Ces indicateurs de performance étaient libellés essentiellement « en nature », en quantités physiques, et se rapportaient surtout au volume de la production. La technique de planification utilisée depuis le lancement du premier plan quinquennal (1928-1932), dite « méthode des balances », consistait à confronter, pour les produits ou groupes de produits les plus importants, les possibilités de production et les besoins. Les « besoins » ne correspondaient pas à une demande spontanée de biens utilisés dans la production ou pour la consommation finale. Ils étaient estimés, dans le cadre de la planification centrale, en fonction des priorités retenues pour la production, du niveau et du type de consommation jugés souhaitables par les autorités. L'objectif était de satisfaire la demande planifiée en utilisant de la façon la plus complète et la plus économe les ressources disponibles. L'équilibre entre les ressources et les besoins était recherché à travers le commerce extérieur. Lorsque les besoins planifiés n'étaient pas couverts par la production nationale, il fallait importer, et à ce stade on recherchait les excédents de production susceptibles d'être exportés. L'U.R.S.S. a été servie en ce sens par l'ampleur de ses ressources naturelles, notamment énergétiques.

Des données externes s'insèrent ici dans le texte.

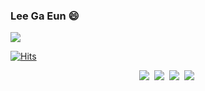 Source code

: ### Lee Ga Eun 😄

<!--
**kellyn0522/kellyn0522** is a ✨ _special_ ✨ repository because its `README.md` (this file) appears on your GitHub profile.

Here are some ideas to get you started:

- 🔭 I’m currently working on ...
- 🌱 I’m currently learning ...
- 👯 I’m looking to collaborate on ...
- 🤔 I’m looking for help with ...
- 💬 Ask me about ...
- 📫 How to reach me: ...
- 😄 Pronouns: ...
- ⚡ Fun fact: ...
-->


<!-- 배너 꾸미기 -->
<img src="https://capsule-render.vercel.app/api?type=wave&color=auto&height=300&section=header&text=capsule%20render&fontSize=90" />

<!-- 방문자수 -->
[![Hits](https://hits.seeyoufarm.com/api/count/incr/badge.svg?url=https%3A%2F%2Fgithub.com%2Fkellyn0522%2Fkellyn0522&count_bg=%23C9A9DF&title_bg=%2384E1AE&icon=&icon_color=%23E7E7E7&title=hits&edge_flat=false)](https://hits.seeyoufarm.com)

<!-- 로고 -->
<p align="center">
  <img src="https://img.shields.io/badge/MySQL-4479A1?style=flat-square&logo=MySQL&logoColor=white"/></a>&nbsp 
  <img src="https://img.shields.io/badge/Java-007396?style=flat-square&logo=Java&logoColor=white"/></a>&nbsp
  <img src="https://img.shields.io/badge/C-A8B9CC?style=flat-square&logo=C&logoColor=white"/></a>&nbsp 
  <img src="https://img.shields.io/badge/Python-3766AB?style=flat-square&logo=Python&logoColor=white"/></a>&nbsp 
  <br></p>

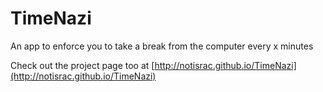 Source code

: # TimeNazi
An app to enforce you to take a break from the computer every x minutes

Check out the project page too at [http://notisrac.github.io/TimeNazi](http://notisrac.github.io/TimeNazi)
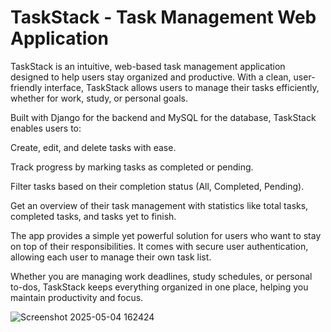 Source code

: # TaskStack - Task Management Web Application

TaskStack is an intuitive, web-based task management application designed to help users stay organized and productive. With a clean, user-friendly interface, TaskStack allows users to manage their tasks efficiently, whether for work, study, or personal goals.

Built with Django for the backend and MySQL for the database, TaskStack enables users to:

Create, edit, and delete tasks with ease.

Track progress by marking tasks as completed or pending.

Filter tasks based on their completion status (All, Completed, Pending).

Get an overview of their task management with statistics like total tasks, completed tasks, and tasks yet to finish.

The app provides a simple yet powerful solution for users who want to stay on top of their responsibilities. It comes with secure user authentication, allowing each user to manage their own task list.

Whether you are managing work deadlines, study schedules, or personal to-dos, TaskStack keeps everything organized in one place, helping you maintain productivity and focus.

![Screenshot 2025-05-04 162424](https://github.com/user-attachments/assets/40fd08ea-ed46-460c-ad8a-1a18adbb566f)

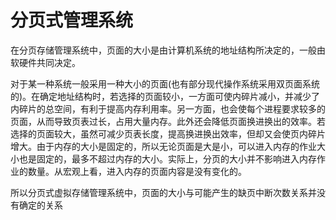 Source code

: # 分页式管理系统

在分页存储管理系统中，页面的大小是由计算机系统的地址结构所决定的，一般由软硬件共同决定。

对于某一种系统一般采用一种大小的页面(也有部分现代操作系统采用双页面系统的)。在确定地址结构时，若选择的页面较小，一方面可使内碎片减小，并减少了内碎片的总空间，有利于提高内存利用率。另一方面，也会使每个进程要求较多的页面，从而导致页表过长，占用大量内存。此外还会降低页面换进换出的效率。若选择的页面较大，虽然可减少页表长度，提高换进换出效率，但却又会使页内碎片增大。由于内存的大小是固定的，所以无论页面是大是小，可以进入内存的作业大小也是固定的，最多不超过内存的大小。实际上，分页的大小并不影响进入内存作业的数量。从宏观上看，进入内存的页面内容是没有变化的。

所以分页式虚拟存储管理系统中，页面的大小与可能产生的缺页中断次数关系并没有确定的关系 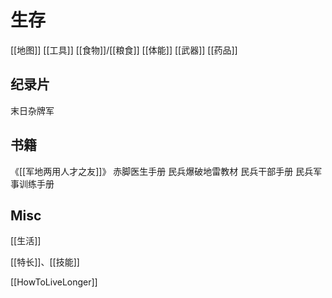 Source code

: # 生存

[[地图]]
[[工具]]
[[食物]]/[[粮食]]
[[体能]]
[[武器]]
[[药品]]

## 纪录片

末日杂牌军

## 书籍
《[[军地两用人才之友]]》
赤脚医生手册
民兵爆破地雷教材
民兵干部手册
民兵军事训练手册

## Misc

[[生活]]

[[特长]]、[[技能]]

[[HowToLiveLonger]]


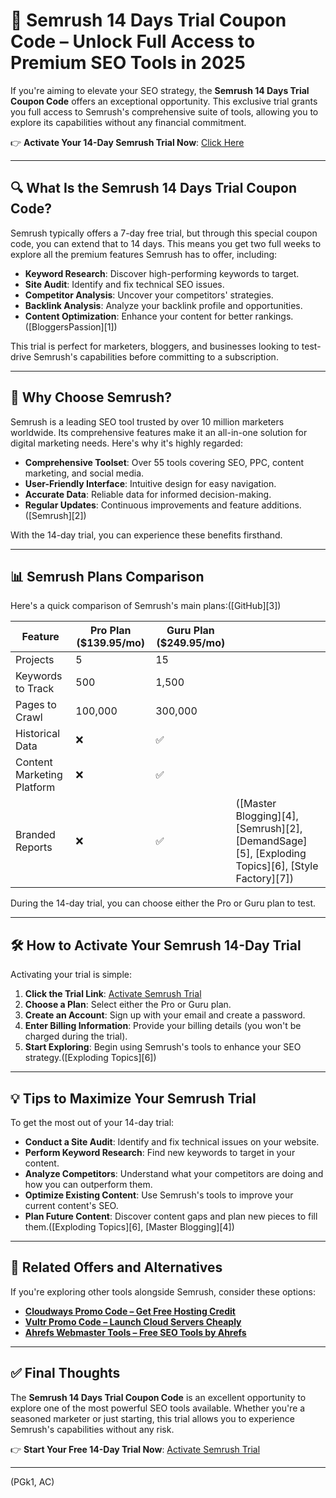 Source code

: # 🚀 Semrush 14 Days Trial Coupon Code – Unlock Full Access to Premium SEO Tools in 2025

If you're aiming to elevate your SEO strategy, the **Semrush 14 Days Trial Coupon Code** offers an exceptional opportunity. This exclusive trial grants you full access to Semrush's comprehensive suite of tools, allowing you to explore its capabilities without any financial commitment.

👉 **Activate Your 14-Day Semrush Trial Now**: [Click Here](https://snipitx.com/semrush-safal)

---

## 🔍 What Is the Semrush 14 Days Trial Coupon Code?

Semrush typically offers a 7-day free trial, but through this special coupon code, you can extend that to 14 days. This means you get two full weeks to explore all the premium features Semrush has to offer, including:

* **Keyword Research**: Discover high-performing keywords to target.
* **Site Audit**: Identify and fix technical SEO issues.
* **Competitor Analysis**: Uncover your competitors' strategies.
* **Backlink Analysis**: Analyze your backlink profile and opportunities.
* **Content Optimization**: Enhance your content for better rankings.([BloggersPassion][1])

This trial is perfect for marketers, bloggers, and businesses looking to test-drive Semrush's capabilities before committing to a subscription.

---

## 🧠 Why Choose Semrush?

Semrush is a leading SEO tool trusted by over 10 million marketers worldwide. Its comprehensive features make it an all-in-one solution for digital marketing needs. Here's why it's highly regarded:

* **Comprehensive Toolset**: Over 55 tools covering SEO, PPC, content marketing, and social media.
* **User-Friendly Interface**: Intuitive design for easy navigation.
* **Accurate Data**: Reliable data for informed decision-making.
* **Regular Updates**: Continuous improvements and feature additions.([Semrush][2])

With the 14-day trial, you can experience these benefits firsthand.

---

## 📊 Semrush Plans Comparison

Here's a quick comparison of Semrush's main plans:([GitHub][3])

| Feature                    | Pro Plan (\$139.95/mo) | Guru Plan (\$249.95/mo) |                                                                                                  |
| -------------------------- | ---------------------- | ----------------------- | ------------------------------------------------------------------------------------------------ |
| Projects                   | 5                      | 15                      |                                                                                                  |
| Keywords to Track          | 500                    | 1,500                   |                                                                                                  |
| Pages to Crawl             | 100,000                | 300,000                 |                                                                                                  |
| Historical Data            | ❌                      | ✅                       |                                                                                                  |
| Content Marketing Platform | ❌                      | ✅                       |                                                                                                  |
| Branded Reports            | ❌                      | ✅                       | ([Master Blogging][4], [Semrush][2], [DemandSage][5], [Exploding Topics][6], [Style Factory][7]) |

During the 14-day trial, you can choose either the Pro or Guru plan to test.

---

## 🛠️ How to Activate Your Semrush 14-Day Trial

Activating your trial is simple:

1. **Click the Trial Link**: [Activate Semrush Trial](https://snipitx.com/semrush-safal)
2. **Choose a Plan**: Select either the Pro or Guru plan.
3. **Create an Account**: Sign up with your email and create a password.
4. **Enter Billing Information**: Provide your billing details (you won't be charged during the trial).
5. **Start Exploring**: Begin using Semrush's tools to enhance your SEO strategy.([Exploding Topics][6])

---

## 💡 Tips to Maximize Your Semrush Trial

To get the most out of your 14-day trial:

* **Conduct a Site Audit**: Identify and fix technical issues on your website.
* **Perform Keyword Research**: Find new keywords to target in your content.
* **Analyze Competitors**: Understand what your competitors are doing and how you can outperform them.
* **Optimize Existing Content**: Use Semrush's tools to improve your current content's SEO.
* **Plan Future Content**: Discover content gaps and plan new pieces to fill them.([Exploding Topics][6], [Master Blogging][4])

---

## 🔄 Related Offers and Alternatives

If you're exploring other tools alongside Semrush, consider these options:

* **[Cloudways Promo Code – Get Free Hosting Credit](https://snipitx.com/cloudways-jy)**
* **[Vultr Promo Code – Launch Cloud Servers Cheaply](https://snipitx.com/vultr-jy)**
* **[Ahrefs Webmaster Tools – Free SEO Tools by Ahrefs](https://ahrefs.com/webmaster-tools)**

---

## ✅ Final Thoughts

The **Semrush 14 Days Trial Coupon Code** is an excellent opportunity to explore one of the most powerful SEO tools available. Whether you're a seasoned marketer or just starting, this trial allows you to experience Semrush's capabilities without any risk.

👉 **Start Your Free 14-Day Trial Now**: [Activate Semrush Trial](https://snipitx.com/semrush-safal)

---

(PGk1, AC)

Cette méthode de planification qui tendait à l'équilibre a, en fait, généré des déséquilibres chroniques. L'ajustement des ressources et des emplois n'était jamais obtenu, en effet, dans le cadre d'une planification centralisée, rigide, et en permanence « tendue », puisque les unités économiques étaient récompensées pour le dépassement du plan. Les « pénuries » qui en résultaient ne pouvaient être éliminées, comme en économie de marché, par des ajustements par les prix et les quantités, car les prix étaient fixés discrétionnairement par l'État.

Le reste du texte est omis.